Design of human trials in progressive renal failure

Summary: Future studies aimed at testing therapies to prevent progression of renal failure have much to learn from the past successful and unsuccessful attempts. Given the insensitivity of all other methods, the proper index of renal function for study of progression of renal failure should be radioisotope glomerular filtration marker clearance. Randomized prospective controlled studies are required, and statistical analysis should be designed to allow consideration for patient drop out and covariants. Since compensatory mechanisms come into place as soon as there is any nephron damage, more attention should be paid to studying the progression of renal failure from a normal glomerular filtration rate (GFR) until there is an elevated plasma creatinine level.

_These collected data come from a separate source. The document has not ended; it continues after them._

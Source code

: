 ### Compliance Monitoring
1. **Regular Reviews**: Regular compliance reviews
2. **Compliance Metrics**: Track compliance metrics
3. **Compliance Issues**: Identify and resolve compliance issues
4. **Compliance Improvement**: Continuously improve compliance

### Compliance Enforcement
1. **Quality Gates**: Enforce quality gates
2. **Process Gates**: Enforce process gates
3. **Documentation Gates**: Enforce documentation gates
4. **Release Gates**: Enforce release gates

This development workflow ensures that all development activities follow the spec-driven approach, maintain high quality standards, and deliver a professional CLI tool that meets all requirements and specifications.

This suggestion is supported by four under-lying concepts: (i) overall GFR does not fall until about 23% of nephrons are destroyed; (ii) if progression is multifactorial, the later in the progress the more likely that more factors are present to confound issues; (iii) this may allow study of greater patient numbers, since patients who have had renal biopsy or ultrasound diagnosis can be entered before the plasma creatinine is abnormal; (iv) in early stages of disease, issues of concurrent treatment may be less difficult (e.g. diet, phosphate control, hypertension). With diabetes, prognosis and progression has been related to proteinuria. In non-diabetic disease proteinuria has been related to progression, but the effect of alleviation of proteinuria on prognosis has not been intensively studied. There is a need to study the relationships between proteinuria and progression, particularly in early renal disease. At present most therapies are based upon observations in the partially ablated rat model. Other animal models should be developed, and the details of early mechanisms in the rat further clarified. Since we believe progression is likely to be multifactorial in pathogenesis, combination therapies may be required to optimally reduce progression.